By abundance, Saunders means an estimate of how many salmon are swimming in the ocean.
The expedition ended recently in Vancouver, Canada, and the scientists onboard the ship are coming back with a wealth of material that will inform numerous studies. But Saunders said the most applicable will be at-sea abundance estimates for each species, something not currently utilized in the U.S. and Canada.
“In fact, the Russians utilize their abundance estimates for pink and chum from these late winter surveys to inform forecasts for the upcoming season,” Saunders noted. “It may have value from a from an annual fisheries management perspective. A big part of this is trying to make sure that what’s coming out of this is going to be useful for management.”

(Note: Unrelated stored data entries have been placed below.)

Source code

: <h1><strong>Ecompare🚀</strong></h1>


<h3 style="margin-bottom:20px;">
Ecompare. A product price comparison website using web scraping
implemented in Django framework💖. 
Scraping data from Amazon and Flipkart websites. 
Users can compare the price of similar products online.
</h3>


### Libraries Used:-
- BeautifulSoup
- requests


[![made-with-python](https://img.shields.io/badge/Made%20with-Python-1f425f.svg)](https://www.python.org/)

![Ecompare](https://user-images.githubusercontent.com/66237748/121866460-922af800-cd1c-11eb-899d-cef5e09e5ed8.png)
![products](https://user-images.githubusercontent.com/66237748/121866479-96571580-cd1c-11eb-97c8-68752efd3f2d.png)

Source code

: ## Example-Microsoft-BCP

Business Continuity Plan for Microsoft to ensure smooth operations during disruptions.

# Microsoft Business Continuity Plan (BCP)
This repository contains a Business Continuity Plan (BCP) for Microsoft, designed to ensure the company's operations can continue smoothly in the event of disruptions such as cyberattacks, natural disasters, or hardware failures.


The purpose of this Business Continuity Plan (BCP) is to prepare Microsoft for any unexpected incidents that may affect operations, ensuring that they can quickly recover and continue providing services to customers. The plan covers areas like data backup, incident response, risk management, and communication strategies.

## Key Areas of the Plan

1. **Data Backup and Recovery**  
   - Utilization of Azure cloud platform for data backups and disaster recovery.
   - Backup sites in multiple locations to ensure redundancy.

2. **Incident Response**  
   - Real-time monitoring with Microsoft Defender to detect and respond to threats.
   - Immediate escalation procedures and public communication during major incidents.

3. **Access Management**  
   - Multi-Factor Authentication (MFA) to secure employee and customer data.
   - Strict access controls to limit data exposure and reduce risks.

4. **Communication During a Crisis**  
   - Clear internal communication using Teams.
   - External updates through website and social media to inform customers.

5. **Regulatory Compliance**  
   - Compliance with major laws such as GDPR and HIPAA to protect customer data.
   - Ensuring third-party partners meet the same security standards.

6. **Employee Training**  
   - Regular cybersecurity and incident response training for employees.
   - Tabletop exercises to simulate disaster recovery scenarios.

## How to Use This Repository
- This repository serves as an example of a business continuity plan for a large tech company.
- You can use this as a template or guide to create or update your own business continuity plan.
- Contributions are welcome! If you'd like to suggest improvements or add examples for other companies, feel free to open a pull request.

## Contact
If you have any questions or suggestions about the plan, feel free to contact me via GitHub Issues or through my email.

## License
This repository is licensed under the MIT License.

There are larger questions the study may be able to start answering such as at-sea competition between hatchery and wild fish.
One of the expedition members, Charlie Waters, is a research fish biologist with the National Oceanic and Atmospheric Administration. He said studying salmon toward the tail end of winter will allow researchers to understand how species are surviving during this time of low food abundance.
“If salmon don’t eat enough before they hit this winter period, they may not have enough energy stores to survive these harsh winter conditions,” Waters said.
He will use ear bones from both the chum and pink salmon he’s studying to identify whether they’re wild or hatchery origin fish. A hatchery fish’s otoliths, or ear bones, are marked by changing water temperatures while in incubators at hatchery facilities. Those marks act much like a barcode, specifically identifying which hatchery facility they came from.
Using other tissue samples, Waters can then assess whether the fish are starving, and if so, will they die? He also took stock of available food sources.
“We can estimate the amount of energy, the amount of food that’s available in the Gulf of Alaska. Then we compare that with the energetic needs of the salmon,” Waters explained. “So we can get a rough estimate of how many salmon potentially could the Gulf of Alaska support.”
That will help answer whether large releases of hatchery pinks and chums from Pacific Rim countries are impacting wild fish in the open ocean.
“For hatchery and wild chum salmon for example, you can estimate the degree to which they’re competing for food resources. But then you can also compare different species,” Waters added.
Still, he said this is only a one-year snapshot and that conditions in the Gulf change year to year. Both Waters and Saunders hope international surveys of the Gulf and the broader Pacific Ocean will become an annual occurrence.
However, there is already talk of another expedition in the coming years.